### WHAT YOU SHOULD DO
All of the entries are to be repeated exactly, with no pictures included.

*** RECORDS TO PROCESS Section Begins ***

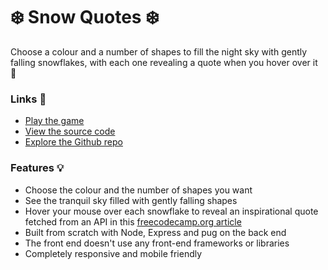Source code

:# ❄️ Snow Quotes ❄️ 

Choose a colour and a number of shapes to fill the night sky with gently falling snowflakes, with each one revealing a quote when you hover over it 💬

### Links 🔗
- [Play the game](https://js-balloon-popping-game.rolandjlevy.repl.co/)
- [View the source code](https://repl.it/@RolandJLevy/express-snow-quotes)
- [Explore the Github repo](https://github.com/rolandjlevy/js-balloon-popping-game)

### Features 💡
- Choose the colour and the number of shapes you want
- See the tranquil sky filled with gently falling shapes
- Hover your mouse over each snowflake to reveal an inspirational quote fetched from an API in this [freecodecamp.org article](https://forum.freecodecamp.org/t/free-api-inspirational-quotes-json-with-code-examples/311373)
- Built from scratch with Node, Express and pug on the back end
- The front end doesn't use any front-end frameworks or libraries
- Completely responsive and mobile friendly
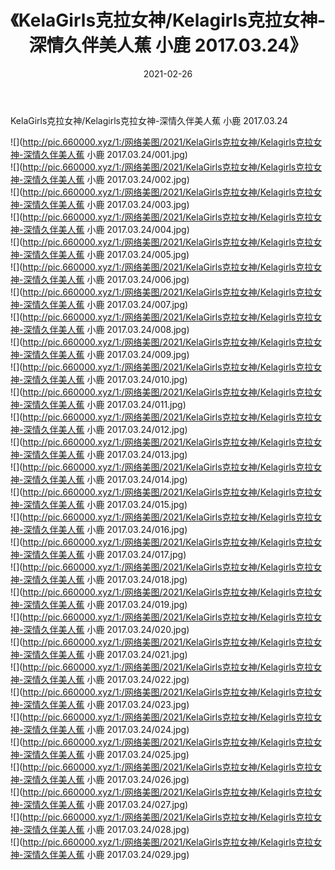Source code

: ﻿---
layout: post
title:  《KelaGirls克拉女神/Kelagirls克拉女神-深情久伴美人蕉 小鹿 2017.03.24》
date:   2021-02-26
img: http://pic.660000.xyz/1:/网络美图/2021/KelaGirls克拉女神/Kelagirls克拉女神-深情久伴美人蕉 小鹿 2017.03.24/000.jpg
categories: [美女, 清纯, 唯美]
---

KelaGirls克拉女神/Kelagirls克拉女神-深情久伴美人蕉 小鹿 2017.03.24

 ![](http://pic.660000.xyz/1:/网络美图/2021/KelaGirls克拉女神/Kelagirls克拉女神-深情久伴美人蕉 小鹿 2017.03.24/001.jpg) <br>![](http://pic.660000.xyz/1:/网络美图/2021/KelaGirls克拉女神/Kelagirls克拉女神-深情久伴美人蕉 小鹿 2017.03.24/002.jpg) <br>![](http://pic.660000.xyz/1:/网络美图/2021/KelaGirls克拉女神/Kelagirls克拉女神-深情久伴美人蕉 小鹿 2017.03.24/003.jpg) <br>![](http://pic.660000.xyz/1:/网络美图/2021/KelaGirls克拉女神/Kelagirls克拉女神-深情久伴美人蕉 小鹿 2017.03.24/004.jpg) <br>![](http://pic.660000.xyz/1:/网络美图/2021/KelaGirls克拉女神/Kelagirls克拉女神-深情久伴美人蕉 小鹿 2017.03.24/005.jpg) <br>![](http://pic.660000.xyz/1:/网络美图/2021/KelaGirls克拉女神/Kelagirls克拉女神-深情久伴美人蕉 小鹿 2017.03.24/006.jpg) <br>![](http://pic.660000.xyz/1:/网络美图/2021/KelaGirls克拉女神/Kelagirls克拉女神-深情久伴美人蕉 小鹿 2017.03.24/007.jpg) <br>![](http://pic.660000.xyz/1:/网络美图/2021/KelaGirls克拉女神/Kelagirls克拉女神-深情久伴美人蕉 小鹿 2017.03.24/008.jpg) <br>![](http://pic.660000.xyz/1:/网络美图/2021/KelaGirls克拉女神/Kelagirls克拉女神-深情久伴美人蕉 小鹿 2017.03.24/009.jpg) <br>![](http://pic.660000.xyz/1:/网络美图/2021/KelaGirls克拉女神/Kelagirls克拉女神-深情久伴美人蕉 小鹿 2017.03.24/010.jpg) <br>![](http://pic.660000.xyz/1:/网络美图/2021/KelaGirls克拉女神/Kelagirls克拉女神-深情久伴美人蕉 小鹿 2017.03.24/011.jpg) <br>![](http://pic.660000.xyz/1:/网络美图/2021/KelaGirls克拉女神/Kelagirls克拉女神-深情久伴美人蕉 小鹿 2017.03.24/012.jpg) <br>![](http://pic.660000.xyz/1:/网络美图/2021/KelaGirls克拉女神/Kelagirls克拉女神-深情久伴美人蕉 小鹿 2017.03.24/013.jpg) <br>![](http://pic.660000.xyz/1:/网络美图/2021/KelaGirls克拉女神/Kelagirls克拉女神-深情久伴美人蕉 小鹿 2017.03.24/014.jpg) <br>![](http://pic.660000.xyz/1:/网络美图/2021/KelaGirls克拉女神/Kelagirls克拉女神-深情久伴美人蕉 小鹿 2017.03.24/015.jpg) <br>![](http://pic.660000.xyz/1:/网络美图/2021/KelaGirls克拉女神/Kelagirls克拉女神-深情久伴美人蕉 小鹿 2017.03.24/016.jpg) <br>![](http://pic.660000.xyz/1:/网络美图/2021/KelaGirls克拉女神/Kelagirls克拉女神-深情久伴美人蕉 小鹿 2017.03.24/017.jpg) <br>![](http://pic.660000.xyz/1:/网络美图/2021/KelaGirls克拉女神/Kelagirls克拉女神-深情久伴美人蕉 小鹿 2017.03.24/018.jpg) <br>![](http://pic.660000.xyz/1:/网络美图/2021/KelaGirls克拉女神/Kelagirls克拉女神-深情久伴美人蕉 小鹿 2017.03.24/019.jpg) <br>![](http://pic.660000.xyz/1:/网络美图/2021/KelaGirls克拉女神/Kelagirls克拉女神-深情久伴美人蕉 小鹿 2017.03.24/020.jpg) <br>![](http://pic.660000.xyz/1:/网络美图/2021/KelaGirls克拉女神/Kelagirls克拉女神-深情久伴美人蕉 小鹿 2017.03.24/021.jpg) <br>![](http://pic.660000.xyz/1:/网络美图/2021/KelaGirls克拉女神/Kelagirls克拉女神-深情久伴美人蕉 小鹿 2017.03.24/022.jpg) <br>![](http://pic.660000.xyz/1:/网络美图/2021/KelaGirls克拉女神/Kelagirls克拉女神-深情久伴美人蕉 小鹿 2017.03.24/023.jpg) <br>![](http://pic.660000.xyz/1:/网络美图/2021/KelaGirls克拉女神/Kelagirls克拉女神-深情久伴美人蕉 小鹿 2017.03.24/024.jpg) <br>![](http://pic.660000.xyz/1:/网络美图/2021/KelaGirls克拉女神/Kelagirls克拉女神-深情久伴美人蕉 小鹿 2017.03.24/025.jpg) <br>![](http://pic.660000.xyz/1:/网络美图/2021/KelaGirls克拉女神/Kelagirls克拉女神-深情久伴美人蕉 小鹿 2017.03.24/026.jpg) <br>![](http://pic.660000.xyz/1:/网络美图/2021/KelaGirls克拉女神/Kelagirls克拉女神-深情久伴美人蕉 小鹿 2017.03.24/027.jpg) <br>![](http://pic.660000.xyz/1:/网络美图/2021/KelaGirls克拉女神/Kelagirls克拉女神-深情久伴美人蕉 小鹿 2017.03.24/028.jpg) <br>![](http://pic.660000.xyz/1:/网络美图/2021/KelaGirls克拉女神/Kelagirls克拉女神-深情久伴美人蕉 小鹿 2017.03.24/029.jpg) <br>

*** RECORDS TO PROCESS Section Ends ***

### RESPONSE
Source code

:# ❄️ Snow Quotes ❄️ 

Choose a colour and a number of shapes to fill the night sky with gently falling snowflakes, with each one revealing a quote when you hover over it 💬

### Links 🔗
- [Play the game](https://js-balloon-popping-game.rolandjlevy.repl.co/)
- [View the source code](https://repl.it/@RolandJLevy/express-snow-quotes)
- [Explore the Github repo](https://github.com/rolandjlevy/js-balloon-popping-game)

### Features 💡
- Choose the colour and the number of shapes you want
- See the tranquil sky filled with gently falling shapes
- Hover your mouse over each snowflake to reveal an inspirational quote fetched from an API in this [freecodecamp.org article](https://forum.freecodecamp.org/t/free-api-inspirational-quotes-json-with-code-examples/311373)
- Built from scratch with Node, Express and pug on the back end
- The front end doesn't use any front-end frameworks or libraries
- Completely responsive and mobile friendly
Source code

: ﻿---
layout: post
title:  《KelaGirls克拉女神/Kelagirls克拉女神-深情久伴美人蕉 小鹿 2017.03.24》
date:   2021-02-26
img: http://pic.660000.xyz/1:/网络美图/2021/KelaGirls克拉女神/Kelagirls克拉女神-深情久伴美人蕉 小鹿 2017.03.24/000.jpg
categories: [美女, 清纯, 唯美]
---

KelaGirls克拉女神/Kelagirls克拉女神-深情久伴美人蕉 小鹿 2017.03.24

 ![](http://pic.660000.xyz/1:/网络美图/2021/KelaGirls克拉女神/Kelagirls克拉女神-深情久伴美人蕉 小鹿 2017.03.24/001.jpg) <br>![](http://pic.660000.xyz/1:/网络美图/2021/KelaGirls克拉女神/Kelagirls克拉女神-深情久伴美人蕉 小鹿 2017.03.24/002.jpg) <br>![](http://pic.660000.xyz/1:/网络美图/2021/KelaGirls克拉女神/Kelagirls克拉女神-深情久伴美人蕉 小鹿 2017.03.24/003.jpg) <br>![](http://pic.660000.xyz/1:/网络美图/2021/KelaGirls克拉女神/Kelagirls克拉女神-深情久伴美人蕉 小鹿 2017.03.24/004.jpg) <br>![](http://pic.660000.xyz/1:/网络美图/2021/KelaGirls克拉女神/Kelagirls克拉女神-深情久伴美人蕉 小鹿 2017.03.24/005.jpg) <br>![](http://pic.660000.xyz/1:/网络美图/2021/KelaGirls克拉女神/Kelagirls克拉女神-深情久伴美人蕉 小鹿 2017.03.24/006.jpg) <br>![](http://pic.660000.xyz/1:/网络美图/2021/KelaGirls克拉女神/Kelagirls克拉女神-深情久伴美人蕉 小鹿 2017.03.24/007.jpg) <br>![](http://pic.660000.xyz/1:/网络美图/2021/KelaGirls克拉女神/Kelagirls克拉女神-深情久伴美人蕉 小鹿 2017.03.24/008.jpg) <br>![](http://pic.660000.xyz/1:/网络美图/2021/KelaGirls克拉女神/Kelagirls克拉女神-深情久伴美人蕉 小鹿 2017.03.24/009.jpg) <br>![](http://pic.660000.xyz/1:/网络美图/2021/KelaGirls克拉女神/Kelagirls克拉女神-深情久伴美人蕉 小鹿 2017.03.24/010.jpg) <br>![](http://pic.660000.xyz/1:/网络美图/2021/KelaGirls克拉女神/Kelagirls克拉女神-深情久伴美人蕉 小鹿 2017.03.24/011.jpg) <br>![](http://pic.660000.xyz/1:/网络美图/2021/KelaGirls克拉女神/Kelagirls克拉女神-深情久伴美人蕉 小鹿 2017.03.24/012.jpg) <br>![](http://pic.660000.xyz/1:/网络美图/2021/KelaGirls克拉女神/Kelagirls克拉女神-深情久伴美人蕉 小鹿 2017.03.24/013.jpg) <br>![](http://pic.660000.xyz/1:/网络美图/2021/KelaGirls克拉女神/Kelagirls克拉女神-深情久伴美人蕉 小鹿 2017.03.24/014.jpg) <br>![](http://pic.660000.xyz/1:/网络美图/2021/KelaGirls克拉女神/Kelagirls克拉女神-深情久伴美人蕉 小鹿 2017.03.24/015.jpg) <br>![](http://pic.660000.xyz/1:/网络美图/2021/KelaGirls克拉女神/Kelagirls克拉女神-深情久伴美人蕉 小鹿 2017.03.24/016.jpg) <br>![](http://pic.660000.xyz/1:/网络美图/2021/KelaGirls克拉女神/Kelagirls克拉女神-深情久伴美人蕉 小鹿 2017.03.24/017.jpg) <br>![](http://pic.660000.xyz/1:/网络美图/2021/KelaGirls克拉女神/Kelagirls克拉女神-深情久伴美人蕉 小鹿 2017.03.24/018.jpg) <br>![](http://pic.660000.xyz/1:/网络美图/2021/KelaGirls克拉女神/Kelagirls克拉女神-深情久伴美人蕉 小鹿 2017.03.24/019.jpg) <br>![](http://pic.660000.xyz/1:/网络美图/2021/KelaGirls克拉女神/Kelagirls克拉女神-深情久伴美人蕉 小鹿 2017.03.24/020.jpg) <br>![](http://pic.660000.xyz/1:/网络美图/2021/KelaGirls克拉女神/Kelagirls克拉女神-深情久伴美人蕉 小鹿 2017.03.24/021.jpg) <br>![](http://pic.660000.xyz/1:/网络美图/2021/KelaGirls克拉女神/Kelagirls克拉女神-深情久伴美人蕉 小鹿 2017.03.24/022.jpg) <br>![](http://pic.660000.xyz/1:/网络美图/2021/KelaGirls克拉女神/Kelagirls克拉女神-深情久伴美人蕉 小鹿 2017.03.24/023.jpg) <br>![](http://pic.660000.xyz/1:/网络美图/2021/KelaGirls克拉女神/Kelagirls克拉女神-深情久伴美人蕉 小鹿 2017.03.24/024.jpg) <br>![](http://pic.660000.xyz/1:/网络美图/2021/KelaGirls克拉女神/Kelagirls克拉女神-深情久伴美人蕉 小鹿 2017.03.24/025.jpg) <br>![](http://pic.660000.xyz/1:/网络美图/2021/KelaGirls克拉女神/Kelagirls克拉女神-深情久伴美人蕉 小鹿 2017.03.24/026.jpg) <br>![](http://pic.660000.xyz/1:/网络美图/2021/KelaGirls克拉女神/Kelagirls克拉女神-深情久伴美人蕉 小鹿 2017.03.24/027.jpg) <br>![](http://pic.660000.xyz/1:/网络美图/2021/KelaGirls克拉女神/Kelagirls克拉女神-深情久伴美人蕉 小鹿 2017.03.24/028.jpg) <br>![](http://pic.660000.xyz/1:/网络美图/2021/KelaGirls克拉女神/Kelagirls克拉女神-深情久伴美人蕉 小鹿 2017.03.24/029.jpg) <br>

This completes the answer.